**Task goal**
Lines below containing the word "using" should be copied out.
━━━ Provided entries
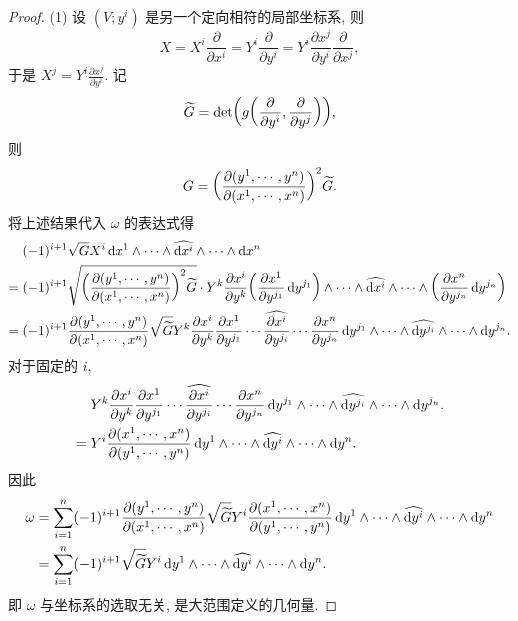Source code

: \begin{proof}
  (1) 设 $(V;y^i)$ 是另一个定向相符的局部坐标系, 则
  \[X=X^i\frac{\partial}{\partial x^i}=Y^i\frac{\partial}{\partial y^i}
    =Y^i\frac{\partial x^j}{\partial y^i}\frac{\partial}{\partial x^j},\]
    于是 $X^j=Y^i\frac{\partial x^j}{\partial y^i}$. 记
    \[\widetilde{G} = \det\biggl(g\biggl(\pdv{y^i},\pdv{y^j}\biggr)\biggr),\]
    则
    \[G = \biggl(\pdv{(y^1,\cdots,y^n)}{(x^1,\cdots,x^n)}\biggr)^2\widetilde{G}.\]
    将上述结果代入 $\omega$ 的表达式得
    \begin{align*}
      & (-1)^{i+1} \sqrt{G}X^i\diff x^1\wedge\cdots\wedge\widehat{\diff x^i}\wedge\cdots\wedge\diff x^n \\
      ={} & (-1)^{i+1}\sqrt{\biggl(\frac{\partial(y^1,\cdots,y^n)}
        {\partial(x^1,\cdots,x^n)}\biggr)^2\widetilde{G}} \cdot Y^k\frac{\partial x^i}{\partial y^k}
        \biggl(\frac{\partial x^1}{\partial y^{j_1}}\diff y^{j_1}\biggr)
        \wedge\cdots\wedge\widehat{\diff x^i}\wedge\cdots\wedge
        \biggl(\frac{\partial x^n}{\partial y^{j_n}}\diff y^{j_n}\biggr) \\
      ={} & (-1)^{i+1}\frac{\partial(y^1,\cdots,y^n)}{\partial(x^1,\cdots,x^n)}
        \sqrt{\widetilde{G}}Y^k\frac{\partial x^i}{\partial y^k}
        \frac{\partial x^1}{\partial y^{j_1}}\cdots\widehat{\frac{\partial x^i}{\partial y^{j_i}}}
        \cdots\frac{\partial x^n}{\partial y^{j_n}}
        \diff y^{j_1}\wedge\cdots\wedge\widehat{\diff y^{j_i}}\wedge\cdots\wedge\diff y^{j_n}.
    \end{align*}
    对于固定的 $i$,
    \begin{align*}
      & Y^k\frac{\partial x^i}{\partial y^k}
        \frac{\partial x^1}{\partial y^{j_1}}\cdots\widehat{\frac{\partial x^i}{\partial y^{j_i}}}
        \cdots\frac{\partial x^n}{\partial y^{j_n}}
        \mathop{}\!\mathrm{d} y^{j_1}\wedge\cdots\wedge\widehat{\mathop{}\!\mathrm{d} y^{j_i}}\wedge\cdots\wedge\mathop{}\!\mathrm{d} y^{j_n}. \\
      ={} & Y^i \frac{\partial(x^1,\cdots,x^n)}{\partial(y^1,\cdots,y^n)}
        \mathop{}\!\mathrm{d} y^1\wedge\cdots\wedge\widehat{\mathop{}\!\mathrm{d} y^i}\wedge\cdots\wedge\mathop{}\!\mathrm{d} y^n.
    \end{align*}
    因此
    \begin{align*}
      \omega
      & = \sum_{i=1}^n (-1)^{i+1} \frac{\partial(y^1,\cdots,y^n)}{\partial(x^1,\cdots,x^n)}
        \sqrt{\widetilde{G}} Y^i \frac{\partial(x^1,\cdots,x^n)}{\partial(y^1,\cdots,y^n)}
        \mathop{}\!\mathrm{d} y^1\wedge\cdots\wedge\widehat{\mathop{}\!\mathrm{d} y^i}\wedge\cdots\wedge\mathop{}\!\mathrm{d} y^n \\
      & = \sum_{i=1}^n (-1)^{i+1} \sqrt{\widetilde{G}}Y^i \mathop{}\!\mathrm{d} y^1\wedge\cdots\wedge\widehat{\mathop{}\!\mathrm{d} y^i}\wedge\cdots\wedge\mathop{}\!\mathrm{d} y^n.
    \end{align*}
    即 $\omega$ 与坐标系的选取无关, 是大范围定义的几何量.


\end{proof}
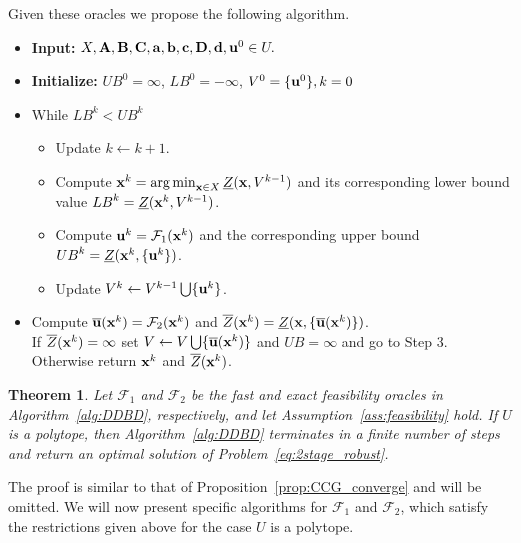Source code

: \documentclass[12pt,x11names]{article}
\newtheorem{theorem}{Theorem} %
\theoremstyle{definition}
\newcommand{\ba}{{\bf a}}
\newcommand{\bb}{{\bf b}}
\newcommand{\bc}{{\bf c}}
\newcommand{\bd}{{\bf d}}
\newcommand{\bu}{{\bf u}}
\newcommand{\bx}{{\bf x}}
\newcommand{\bba}{{\bf A}}
\newcommand{\bbb}{{\bf B}}
\newcommand{\bbc}{{\bf C}}
\newcommand{\bbd}{{\bf D}}
\DeclareMathOperator*{\argmin}{arg\,min}
\begin{document}
Given these oracles we propose the following algorithm. %
\begin{algorithm}\caption{Duality Driven Bender Decomposition (DDBD)}\label{alg:DDBD}
		\begin{itemize}
				\item[$\rm{(1)}$] {\bf Input:} $X,\bba,\bbb,\bbc,\ba,\bb,\bc,\bbd,\bd,\bu^0\in U.$
			    \item[$\rm{(2)}$] {\bf Initialize:} ${UB}^0=\infty$, ${LB}^0=-\infty$, $V^0=\{\bu^0\}, k=0$
			    \item[$\rm{(3)}$] While ${LB}^k< {UB}^k$
			    \begin{itemize}
			        \item[$\rm{(a)}$] Update $k\leftarrow k+1$.
			        \item[$\rm{(b)}$] Compute $\bx^k=\argmin_{\bx\in X} \underline{Z}(\bx,V^{k-1})$ and its corresponding lower bound value ${LB}^k=\underline{Z}(\bx^k,V^{k-1})$.
			        \item[$\rm{(c)}$] Compute $\bu^{k}=\mathcal{F}_1(\bx^k)$ and the corresponding upper bound ${{UB}^k=\underline{Z}(\bx^k,\{\bu^k\})}$.
			        \item[$\rm{(d)}$] Update $V^{k}\leftarrow V^{k-1}\bigcup\{\bu^{k}\}$.           
			     \end{itemize}
			     \item[$\rm{(4)}$] Compute $\overline{\bu}(\bx^k)=\mathcal{F}_2(\bx^k)$ and $\overline{Z}(\bx^k)=\underline{Z}(\bx,\{\overline{\bu}(\bx^k)\})$.\\
			     If $\overline{Z}(\bx^k)=\infty$
			     set $V\leftarrow V\bigcup\{\overline{\bu}(\bx^k)\}$ and $UB=\infty$ and go to Step 3.  
			     Otherwise return $\bx^k$ and $\overline{Z}(\bx^k)$.      		
        \end{itemize} 
\end{algorithm}

\begin{theorem}
Let $\mathcal{F}_1$ and $\mathcal{F}_2$ be the fast and exact feasibility oracles in Algorithm~\ref{alg:DDBD}, respectively, and let Assumption~\ref{ass:feasibility} hold. %
If $U$ is a polytope, then Algorithm~\ref{alg:DDBD} terminates in a finite number of steps and return an optimal solution of Problem~\eqref{eq:2stage_robust}. 
\end{theorem}
The proof is similar to that of Proposition~\ref{prop:CCG_converge} and will be omitted.
We will now present specific algorithms for $\mathcal{F}_1$ and $\mathcal{F}_2$, which satisfy the restrictions given above for the case $U$ is a polytope.
\end{document}
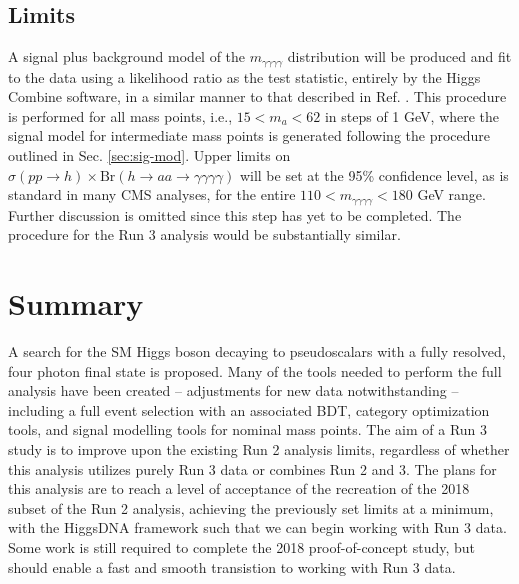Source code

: \documentclass[12pt]{article}
\begin{document}
\subsection{Limits}
A signal plus background model of the $m_{\gamma\gamma\gamma\gamma}$ distribution will be produced and fit to the data using a likelihood ratio as the test statistic, entirely by the Higgs Combine software, in a similar manner to that described in Ref. \cite{higgs-search-2012}. This procedure is performed for all mass points, i.e., $15 < m_{a} < 62$ in steps of 1 GeV, where the signal model for intermediate mass points is generated following the procedure outlined in Sec. \ref{sec:sig-mod}. Upper limits on $\sigma(pp \rightarrow h) \times \mathrm{Br}(h\rightarrow aa \rightarrow \gamma\gamma\gamma\gamma)$ will be set at the 95\% confidence level, as is standard in many CMS analyses, for the entire $110 < m_{\gamma\gamma\gamma\gamma} < 180$ GeV range. Further discussion is omitted since this step has yet to be completed. The procedure for the Run 3 analysis would be substantially similar.\par


\section{Summary}
A search for the SM Higgs boson decaying to pseudoscalars with a fully resolved, four photon final state is proposed. Many of the tools needed to perform the full analysis have been created -- adjustments for new data notwithstanding -- including a full event selection with an associated BDT, category optimization tools, and signal modelling tools for nominal mass points. The aim of a Run 3 study is to improve upon the existing Run 2 analysis limits, regardless of whether this analysis utilizes purely Run 3 data or combines Run 2 and 3. The plans for this analysis are to reach a level of acceptance of the recreation of the 2018 subset of the Run 2 analysis, achieving the previously set limits at a minimum, with the HiggsDNA framework such that we can begin working with Run 3 data. Some work is still required to complete the 2018 proof-of-concept study, but should enable a fast and smooth transistion to working with Run 3 data.\par

\newpage
\printbibliography
\end{document}
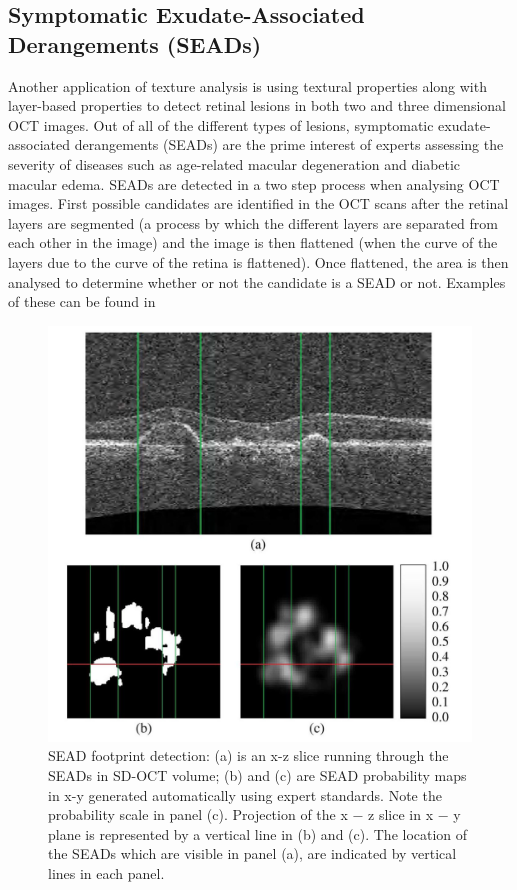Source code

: \subsection{Symptomatic Exudate-Associated Derangements (SEADs)}
Another application of texture analysis is using textural properties along with
layer-based properties to detect retinal lesions in both two and three dimensional
OCT images. Out of all of the different types of lesions, symptomatic exudate-associated derangements (SEADs) are the prime interest of
experts assessing the severity of diseases such as age-related macular degeneration and diabetic macular edema.  SEADs are detected in a two step process when analysing OCT images.  First possible candidates are identified in the OCT scans after the retinal layers are segmented (a process by which the different layers are separated from each other in the image) and the image is then flattened (when the curve of the layers due to the curve of the retina is flattened).  Once flattened, the area is then analysed to determine whether or not the candidate is a SEAD or not. 
\cite{mbib_4} Examples of these can be found in 

\begin{figure}[htbp]
\centering
\includegraphics{figures/morgan_7}
\caption{SEAD footprint detection: (a) is an x-z slice running through the SEADs in SD-OCT volume; (b) and (c) are SEAD probability maps in x-y generated automatically using expert standards.  Note the probability scale in panel (c). Projection of the x − z slice in x − y plane is represented by a vertical line in (b) and (c). The location of the SEADs which are visible in panel (a), are indicated by vertical lines in each panel. \cite{mbib_4} }
\label{fig:m_7}
\end{figure}

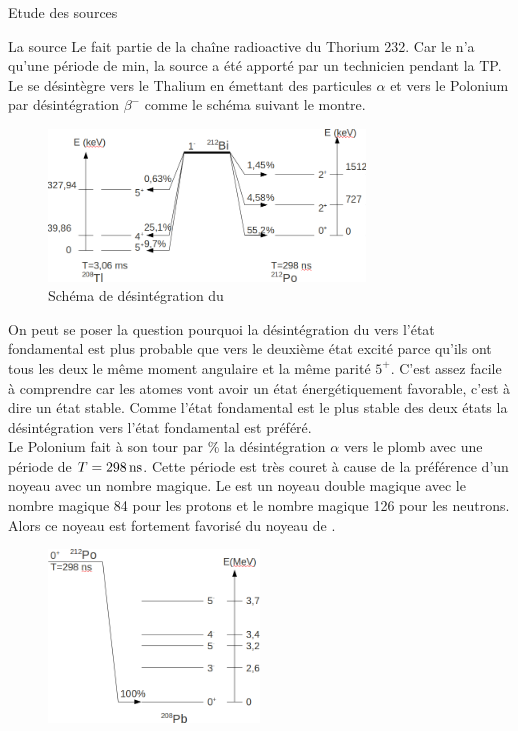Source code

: \documentclass[a4paper,11pt]{scrartcl}
\begin{document}
\begin{section}{Etude des sources}
  \begin{subsection}{La source }
   Le  fait partie de la chaîne radioactive du Thorium 232. Car le   n'a qu'une période de \unit[60,5]{min}, la source a été apporté par un technicien pendant la TP. Le  se désintègre vers le Thalium  en émettant des particules $\alpha$  et vers le Polonium par désintégration $\beta^-$ comme le schéma suivant le montre.\\
   \begin{figure}[H]
    \begin{center}
     \includegraphics[width=0.75\textwidth]{Bilder/schemaBi1.png}
    \end{center}
    \caption{Schéma de désintégration du  }
   \end{figure}
   On peut se poser la question pourquoi la désintégration du  vers l'état fondamental est plus probable que vers le deuxième état excité parce qu'ils ont tous les deux le même moment angulaire et la même parité $5^+$. C'est assez facile à comprendre car les atomes vont avoir un état énergétiquement favorable, c'est à dire un état stable. Comme l'état fondamental est le plus stable des deux états la désintégration vers l'état fondamental est préféré.\\
\newpage
   Le Polonium  fait à son tour par \unit[100]{\%} la désintégration $\alpha$ vers le plomb  avec une période de $T=\unit[298]{ns}$. Cette période est très couret à cause de la préférence d'un noyeau avec un nombre magique. Le  est un noyeau double magique avec le nombre magique 84 pour les protons et le nombre magique 126 pour les neutrons. Alors ce noyeau est fortement favorisé du noyeau de .
   \begin{figure}[H]
    \begin{center}
     \includegraphics[width=0.5\textwidth]{Bilder/schemaPo1.png}

\end{center}
\end{figure}
\end{subsection}
\end{section}
\end{document}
━━━━━━
**Answer to this task**
A signal plus background model of the $m_{\gamma\gamma\gamma\gamma}$ distribution will be produced and fit to the data using a likelihood ratio as the test statistic, entirely by the Higgs Combine software, in a similar manner to that described in Ref. \cite{higgs-search-2012}. This procedure is performed for all mass points, i.e., $15 < m_{a} < 62$ in steps of 1 GeV, where the signal model for intermediate mass points is generated following the procedure outlined in Sec. \ref{sec:sig-mod}. Upper limits on $\sigma(pp \rightarrow h) \times \mathrm{Br}(h\rightarrow aa \rightarrow \gamma\gamma\gamma\gamma)$ will be set at the 95\% confidence level, as is standard in many CMS analyses, for the entire $110 < m_{\gamma\gamma\gamma\gamma} < 180$ GeV range. Further discussion is omitted since this step has yet to be completed. The procedure for the Run 3 analysis would be substantially similar.\par
Another application of texture analysis is using textural properties along with
\caption{SEAD footprint detection: (a) is an x-z slice running through the SEADs in SD-OCT volume; (b) and (c) are SEAD probability maps in x-y generated automatically using expert standards.  Note the probability scale in panel (c). Projection of the x − z slice in x − y plane is represented by a vertical line in (b) and (c). The location of the SEADs which are visible in panel (a), are indicated by vertical lines in each panel. \cite{mbib_4} }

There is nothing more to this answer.